EXERCISE AIM:
Please set down, unchanged, the line containing "was a mistake’?" and all the lines that follow it until the data below ends.

═══ WORKING DATA

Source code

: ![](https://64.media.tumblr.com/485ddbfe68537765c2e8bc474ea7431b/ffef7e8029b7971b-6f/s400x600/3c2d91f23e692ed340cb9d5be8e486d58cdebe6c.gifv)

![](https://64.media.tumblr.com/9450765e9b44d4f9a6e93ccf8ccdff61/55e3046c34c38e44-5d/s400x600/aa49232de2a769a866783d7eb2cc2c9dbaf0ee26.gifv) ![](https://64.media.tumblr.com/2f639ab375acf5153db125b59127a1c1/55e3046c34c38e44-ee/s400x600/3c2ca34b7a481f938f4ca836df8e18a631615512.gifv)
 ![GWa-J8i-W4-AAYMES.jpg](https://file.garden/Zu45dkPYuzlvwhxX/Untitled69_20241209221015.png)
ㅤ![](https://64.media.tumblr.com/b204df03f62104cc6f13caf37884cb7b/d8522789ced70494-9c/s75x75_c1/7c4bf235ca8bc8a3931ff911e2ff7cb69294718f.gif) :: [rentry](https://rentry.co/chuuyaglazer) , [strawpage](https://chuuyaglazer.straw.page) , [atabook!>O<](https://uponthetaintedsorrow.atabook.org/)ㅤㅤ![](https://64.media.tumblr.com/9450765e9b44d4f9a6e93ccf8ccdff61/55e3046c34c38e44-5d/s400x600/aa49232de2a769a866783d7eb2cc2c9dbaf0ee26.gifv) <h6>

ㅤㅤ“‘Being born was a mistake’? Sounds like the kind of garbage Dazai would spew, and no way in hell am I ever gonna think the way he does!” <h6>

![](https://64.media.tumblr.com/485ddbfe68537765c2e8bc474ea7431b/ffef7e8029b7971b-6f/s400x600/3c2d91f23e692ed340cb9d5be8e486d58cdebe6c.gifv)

══════

SOLUTION:
ㅤㅤ“‘Being born was a mistake’? Sounds like the kind of garbage Dazai would spew, and no way in hell am I ever gonna think the way he does!” <h6>

![](https://64.media.tumblr.com/485ddbfe68537765c2e8bc474ea7431b/ffef7e8029b7971b-6f/s400x600/3c2d91f23e692ed340cb9d5be8e486d58cdebe6c.gifv)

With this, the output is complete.